I look at the void. -"Yes."
She doesn't say anything. -"I left you the letter..." She begins, "I was hoping you wouldn't find out."
-"What?" I raised my voice.
She looks up, completely scared. She gets defensive and mumbles something. -"Wait! She betrayed me too!"
- "This does not mean that you have to make me unaware of everything!" My hand slowly turns into a fist.

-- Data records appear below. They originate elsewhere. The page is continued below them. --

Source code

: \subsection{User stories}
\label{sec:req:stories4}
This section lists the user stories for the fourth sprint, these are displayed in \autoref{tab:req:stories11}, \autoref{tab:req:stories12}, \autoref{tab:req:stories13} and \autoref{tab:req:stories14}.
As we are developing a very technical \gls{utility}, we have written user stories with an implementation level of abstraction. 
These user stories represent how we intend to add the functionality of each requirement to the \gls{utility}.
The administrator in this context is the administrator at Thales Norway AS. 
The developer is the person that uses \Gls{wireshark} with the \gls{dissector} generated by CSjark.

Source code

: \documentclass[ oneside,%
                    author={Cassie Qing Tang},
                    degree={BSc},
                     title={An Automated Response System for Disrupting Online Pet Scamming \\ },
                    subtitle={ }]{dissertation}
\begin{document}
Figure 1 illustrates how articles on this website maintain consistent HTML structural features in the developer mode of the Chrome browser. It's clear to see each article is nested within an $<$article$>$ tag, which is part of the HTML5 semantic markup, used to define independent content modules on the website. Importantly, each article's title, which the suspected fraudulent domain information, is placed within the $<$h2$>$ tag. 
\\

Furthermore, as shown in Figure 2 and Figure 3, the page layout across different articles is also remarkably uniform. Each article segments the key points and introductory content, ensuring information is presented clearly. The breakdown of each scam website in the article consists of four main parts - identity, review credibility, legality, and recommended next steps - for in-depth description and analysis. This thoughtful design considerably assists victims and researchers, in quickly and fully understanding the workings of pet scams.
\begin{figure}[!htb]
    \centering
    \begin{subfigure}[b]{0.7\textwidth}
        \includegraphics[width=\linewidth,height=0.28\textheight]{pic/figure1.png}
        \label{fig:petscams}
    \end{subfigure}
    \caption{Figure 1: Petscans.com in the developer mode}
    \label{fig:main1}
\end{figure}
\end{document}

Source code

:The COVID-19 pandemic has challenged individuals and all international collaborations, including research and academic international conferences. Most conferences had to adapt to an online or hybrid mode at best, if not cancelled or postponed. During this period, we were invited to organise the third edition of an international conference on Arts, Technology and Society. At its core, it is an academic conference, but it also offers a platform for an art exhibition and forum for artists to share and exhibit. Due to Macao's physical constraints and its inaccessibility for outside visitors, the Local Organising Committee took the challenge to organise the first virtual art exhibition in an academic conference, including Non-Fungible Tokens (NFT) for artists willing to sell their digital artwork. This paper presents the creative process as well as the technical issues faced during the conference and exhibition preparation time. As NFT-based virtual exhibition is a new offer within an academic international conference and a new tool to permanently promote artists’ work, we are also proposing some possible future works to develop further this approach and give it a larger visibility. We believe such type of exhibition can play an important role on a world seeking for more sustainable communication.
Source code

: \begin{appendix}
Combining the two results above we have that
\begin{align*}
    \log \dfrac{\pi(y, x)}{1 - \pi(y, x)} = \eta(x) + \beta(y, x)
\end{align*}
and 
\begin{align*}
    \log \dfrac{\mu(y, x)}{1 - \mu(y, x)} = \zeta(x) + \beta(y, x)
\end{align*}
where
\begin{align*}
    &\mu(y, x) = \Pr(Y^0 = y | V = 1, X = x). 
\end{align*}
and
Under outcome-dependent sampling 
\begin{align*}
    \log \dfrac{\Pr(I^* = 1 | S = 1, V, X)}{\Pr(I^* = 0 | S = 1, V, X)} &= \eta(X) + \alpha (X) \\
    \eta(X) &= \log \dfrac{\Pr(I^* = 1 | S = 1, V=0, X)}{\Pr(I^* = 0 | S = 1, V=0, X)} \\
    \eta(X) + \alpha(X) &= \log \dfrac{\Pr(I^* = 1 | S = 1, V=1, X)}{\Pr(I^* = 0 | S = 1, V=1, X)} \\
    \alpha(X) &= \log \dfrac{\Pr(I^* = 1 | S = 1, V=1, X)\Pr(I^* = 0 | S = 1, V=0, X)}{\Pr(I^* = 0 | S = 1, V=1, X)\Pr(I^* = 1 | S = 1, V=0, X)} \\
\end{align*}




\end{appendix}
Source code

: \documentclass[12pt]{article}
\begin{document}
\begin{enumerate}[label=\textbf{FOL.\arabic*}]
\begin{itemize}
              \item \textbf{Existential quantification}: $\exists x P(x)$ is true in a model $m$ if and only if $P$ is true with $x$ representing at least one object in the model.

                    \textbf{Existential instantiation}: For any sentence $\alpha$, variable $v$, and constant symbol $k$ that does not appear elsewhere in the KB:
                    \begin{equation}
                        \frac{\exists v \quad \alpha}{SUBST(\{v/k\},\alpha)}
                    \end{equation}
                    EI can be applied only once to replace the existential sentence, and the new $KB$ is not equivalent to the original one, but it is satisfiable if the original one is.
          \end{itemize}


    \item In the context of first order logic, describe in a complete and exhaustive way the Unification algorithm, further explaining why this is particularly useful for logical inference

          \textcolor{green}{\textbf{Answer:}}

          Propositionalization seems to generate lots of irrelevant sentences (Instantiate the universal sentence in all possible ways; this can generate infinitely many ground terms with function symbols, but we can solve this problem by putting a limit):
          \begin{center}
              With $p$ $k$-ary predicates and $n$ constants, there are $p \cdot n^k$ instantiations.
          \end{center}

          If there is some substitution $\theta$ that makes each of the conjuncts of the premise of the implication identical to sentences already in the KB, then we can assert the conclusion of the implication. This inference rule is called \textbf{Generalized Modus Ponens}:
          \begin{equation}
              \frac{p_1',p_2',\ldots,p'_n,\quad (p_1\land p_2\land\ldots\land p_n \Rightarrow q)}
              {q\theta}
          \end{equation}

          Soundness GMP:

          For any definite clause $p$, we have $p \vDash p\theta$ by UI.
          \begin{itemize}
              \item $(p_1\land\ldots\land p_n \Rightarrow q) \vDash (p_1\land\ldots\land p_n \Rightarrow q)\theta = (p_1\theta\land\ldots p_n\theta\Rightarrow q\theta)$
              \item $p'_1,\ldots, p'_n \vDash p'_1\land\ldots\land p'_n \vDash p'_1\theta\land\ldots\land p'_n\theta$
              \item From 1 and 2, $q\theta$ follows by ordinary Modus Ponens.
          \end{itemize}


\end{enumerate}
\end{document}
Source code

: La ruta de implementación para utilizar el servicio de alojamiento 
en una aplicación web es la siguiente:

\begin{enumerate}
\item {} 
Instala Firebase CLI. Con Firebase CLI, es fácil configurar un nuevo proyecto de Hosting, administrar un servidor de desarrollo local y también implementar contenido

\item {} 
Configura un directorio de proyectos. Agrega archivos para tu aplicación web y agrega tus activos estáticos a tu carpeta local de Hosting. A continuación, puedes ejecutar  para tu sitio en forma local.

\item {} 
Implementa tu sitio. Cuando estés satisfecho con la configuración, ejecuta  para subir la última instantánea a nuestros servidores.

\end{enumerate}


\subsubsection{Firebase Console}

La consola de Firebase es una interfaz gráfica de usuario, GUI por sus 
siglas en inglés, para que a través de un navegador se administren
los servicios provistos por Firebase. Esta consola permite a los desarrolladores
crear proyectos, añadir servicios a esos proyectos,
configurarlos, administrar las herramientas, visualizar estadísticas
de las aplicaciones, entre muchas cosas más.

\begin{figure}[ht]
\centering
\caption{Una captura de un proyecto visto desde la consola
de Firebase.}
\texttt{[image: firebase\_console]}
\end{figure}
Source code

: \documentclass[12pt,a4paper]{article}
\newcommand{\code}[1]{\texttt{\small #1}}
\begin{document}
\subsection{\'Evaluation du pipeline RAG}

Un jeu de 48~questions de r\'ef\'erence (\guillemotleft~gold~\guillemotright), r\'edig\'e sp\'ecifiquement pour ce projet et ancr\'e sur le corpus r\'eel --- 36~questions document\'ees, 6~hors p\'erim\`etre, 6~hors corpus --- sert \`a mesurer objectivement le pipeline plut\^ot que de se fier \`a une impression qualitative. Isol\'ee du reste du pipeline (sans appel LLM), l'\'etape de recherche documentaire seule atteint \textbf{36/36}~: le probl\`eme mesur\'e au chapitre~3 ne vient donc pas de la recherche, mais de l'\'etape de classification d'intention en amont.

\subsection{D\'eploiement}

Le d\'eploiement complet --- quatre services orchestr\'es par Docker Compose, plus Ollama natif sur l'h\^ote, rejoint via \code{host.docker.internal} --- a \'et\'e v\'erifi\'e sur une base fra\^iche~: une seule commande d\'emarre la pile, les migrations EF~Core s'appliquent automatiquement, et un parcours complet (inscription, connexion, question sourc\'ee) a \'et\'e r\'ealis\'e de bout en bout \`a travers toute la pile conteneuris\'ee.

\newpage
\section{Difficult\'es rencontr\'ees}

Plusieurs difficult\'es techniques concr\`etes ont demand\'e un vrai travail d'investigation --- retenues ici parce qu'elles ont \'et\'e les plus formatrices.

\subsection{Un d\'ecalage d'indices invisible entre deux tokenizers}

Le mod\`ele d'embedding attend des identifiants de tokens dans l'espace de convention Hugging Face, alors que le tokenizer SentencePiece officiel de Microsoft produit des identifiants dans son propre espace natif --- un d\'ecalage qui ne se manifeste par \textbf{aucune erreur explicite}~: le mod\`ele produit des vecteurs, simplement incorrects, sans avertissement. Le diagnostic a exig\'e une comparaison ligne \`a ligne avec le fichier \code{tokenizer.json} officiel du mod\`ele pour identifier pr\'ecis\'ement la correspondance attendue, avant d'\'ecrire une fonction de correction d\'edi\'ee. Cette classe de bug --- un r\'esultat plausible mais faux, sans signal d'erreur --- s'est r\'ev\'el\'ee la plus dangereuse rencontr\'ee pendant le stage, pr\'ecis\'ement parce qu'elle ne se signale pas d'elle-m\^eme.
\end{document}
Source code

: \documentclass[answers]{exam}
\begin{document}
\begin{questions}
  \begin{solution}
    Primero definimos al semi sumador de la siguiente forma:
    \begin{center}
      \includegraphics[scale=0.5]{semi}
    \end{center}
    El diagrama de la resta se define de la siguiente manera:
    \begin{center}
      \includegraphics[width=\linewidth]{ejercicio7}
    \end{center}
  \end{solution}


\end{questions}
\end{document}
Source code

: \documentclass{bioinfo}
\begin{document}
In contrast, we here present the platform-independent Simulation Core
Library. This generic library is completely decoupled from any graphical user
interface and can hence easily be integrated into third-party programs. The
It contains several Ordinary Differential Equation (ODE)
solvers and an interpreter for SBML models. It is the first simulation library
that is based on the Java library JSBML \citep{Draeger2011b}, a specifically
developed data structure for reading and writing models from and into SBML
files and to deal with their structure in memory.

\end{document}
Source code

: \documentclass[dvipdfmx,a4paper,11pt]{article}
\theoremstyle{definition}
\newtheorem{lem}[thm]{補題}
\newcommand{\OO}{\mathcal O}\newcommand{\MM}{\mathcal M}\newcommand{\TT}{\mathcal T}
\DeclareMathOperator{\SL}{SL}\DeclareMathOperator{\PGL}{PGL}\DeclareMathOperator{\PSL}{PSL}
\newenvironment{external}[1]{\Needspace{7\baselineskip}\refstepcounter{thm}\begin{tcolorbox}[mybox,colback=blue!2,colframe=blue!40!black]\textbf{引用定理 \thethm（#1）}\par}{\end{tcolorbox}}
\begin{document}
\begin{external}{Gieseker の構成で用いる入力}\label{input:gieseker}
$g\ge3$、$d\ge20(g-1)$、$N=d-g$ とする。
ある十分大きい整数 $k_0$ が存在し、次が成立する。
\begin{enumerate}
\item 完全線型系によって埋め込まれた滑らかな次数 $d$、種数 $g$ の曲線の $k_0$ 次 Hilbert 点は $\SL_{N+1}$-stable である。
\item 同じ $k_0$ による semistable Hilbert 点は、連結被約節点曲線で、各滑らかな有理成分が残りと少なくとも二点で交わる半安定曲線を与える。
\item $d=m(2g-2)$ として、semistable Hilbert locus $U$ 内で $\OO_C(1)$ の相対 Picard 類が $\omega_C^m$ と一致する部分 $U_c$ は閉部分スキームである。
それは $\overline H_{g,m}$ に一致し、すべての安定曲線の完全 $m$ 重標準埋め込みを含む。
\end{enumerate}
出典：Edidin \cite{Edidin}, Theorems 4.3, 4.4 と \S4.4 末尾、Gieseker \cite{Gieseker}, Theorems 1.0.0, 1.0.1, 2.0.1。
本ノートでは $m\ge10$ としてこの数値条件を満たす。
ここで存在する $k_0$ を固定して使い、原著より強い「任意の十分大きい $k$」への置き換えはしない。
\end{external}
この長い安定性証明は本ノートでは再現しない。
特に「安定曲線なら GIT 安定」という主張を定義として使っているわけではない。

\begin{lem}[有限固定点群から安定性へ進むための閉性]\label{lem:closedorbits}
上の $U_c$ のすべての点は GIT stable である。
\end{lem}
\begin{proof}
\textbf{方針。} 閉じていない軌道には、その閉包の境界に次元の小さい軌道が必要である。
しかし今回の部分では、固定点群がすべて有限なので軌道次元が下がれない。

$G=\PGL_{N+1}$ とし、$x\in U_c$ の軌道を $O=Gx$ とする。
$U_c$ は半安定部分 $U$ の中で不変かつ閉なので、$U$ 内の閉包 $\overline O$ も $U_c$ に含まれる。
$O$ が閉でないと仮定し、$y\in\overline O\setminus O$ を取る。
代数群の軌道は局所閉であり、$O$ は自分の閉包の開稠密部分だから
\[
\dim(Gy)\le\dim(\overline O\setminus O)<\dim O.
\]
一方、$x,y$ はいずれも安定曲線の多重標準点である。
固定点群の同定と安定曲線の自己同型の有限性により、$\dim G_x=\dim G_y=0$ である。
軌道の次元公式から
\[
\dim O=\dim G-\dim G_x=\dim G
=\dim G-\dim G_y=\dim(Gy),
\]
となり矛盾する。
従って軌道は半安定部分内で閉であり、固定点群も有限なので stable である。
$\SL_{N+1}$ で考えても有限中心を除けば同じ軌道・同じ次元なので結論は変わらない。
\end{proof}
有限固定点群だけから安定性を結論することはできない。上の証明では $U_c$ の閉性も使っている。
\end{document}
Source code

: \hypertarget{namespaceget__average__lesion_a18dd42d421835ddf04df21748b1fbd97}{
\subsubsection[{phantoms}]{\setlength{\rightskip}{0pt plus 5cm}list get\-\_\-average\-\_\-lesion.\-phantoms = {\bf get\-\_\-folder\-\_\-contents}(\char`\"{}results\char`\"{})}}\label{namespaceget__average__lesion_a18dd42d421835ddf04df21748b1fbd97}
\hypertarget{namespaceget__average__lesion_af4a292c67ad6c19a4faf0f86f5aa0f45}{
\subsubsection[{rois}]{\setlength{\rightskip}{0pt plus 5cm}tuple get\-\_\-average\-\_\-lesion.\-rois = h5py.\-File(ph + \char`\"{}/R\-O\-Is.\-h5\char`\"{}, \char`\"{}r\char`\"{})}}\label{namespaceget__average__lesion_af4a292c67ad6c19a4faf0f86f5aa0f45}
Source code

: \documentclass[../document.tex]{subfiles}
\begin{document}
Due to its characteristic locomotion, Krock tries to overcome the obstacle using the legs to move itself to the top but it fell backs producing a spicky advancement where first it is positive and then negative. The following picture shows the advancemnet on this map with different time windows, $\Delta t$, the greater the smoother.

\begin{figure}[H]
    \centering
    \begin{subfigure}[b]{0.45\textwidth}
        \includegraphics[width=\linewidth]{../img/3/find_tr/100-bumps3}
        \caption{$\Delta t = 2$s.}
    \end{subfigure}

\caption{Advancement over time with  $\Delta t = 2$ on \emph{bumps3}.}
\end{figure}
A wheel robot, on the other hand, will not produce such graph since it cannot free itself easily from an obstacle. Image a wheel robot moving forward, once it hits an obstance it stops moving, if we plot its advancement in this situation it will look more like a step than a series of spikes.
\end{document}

-”I’m sorry! But I thought you might want to look for her...You were on time!" She tries to justify herself, as if the light is now the dark.
-"Much worse!" Growl, how the fuck does this bitch afford?
I approach with a stiff fist, she takes my sweatshirt with one hand and squeezes it. I sharpen my eyebrows and she seems to be asking for mercy only with her eyes.
-”Jake! Stop! She never loved you!” What she says is a fucking sword of truth in my heart, fuck it.
As soon as she says those words, my heart punches itself. It is frustrating, it is true but above all I have never had hope with her and Jessy knows it.
I sit on the half-broken seat, a tear falls from my eye and I cover my face with my hands like a hedgehog.
-”What…What did I do wrong…She never loved me even if I wanted her heart too much…I did a lot for her…?” My voice is completely broken, like a glass jar. It echoes throughout the car even if it is extremely low.
Jessy never seems to have seen a boy cry, my dad would be disappointed in me. I look at her, her pale green eyes lightning mine.
She hugs me.
-"I'm sorry, Jake." She whispers in my ear and squeezes her arms in my neck.
I tried, tried a lot but my efforts were in vain. She never loved me, and she didn't hide it as she hid on her prairie when we were little.
I close my eyes, my throat is completely dry but I still try to let go of the stress.
As I always did when I was adolescent, but I cut myself and sometimes I still use it...I did it because the stress was deadly and I couldn't deal with it. Maybe I'm happy to be an adult, or maybe not.
Even though I am now known as a criminal, with a gun in his hand and a heart at the bottom of his body. I accept destiny, like a child without parents in a street...Without a home and a destination, but maybe the destination I want to reach comes from my heart.
The love that has not been returned, and never will.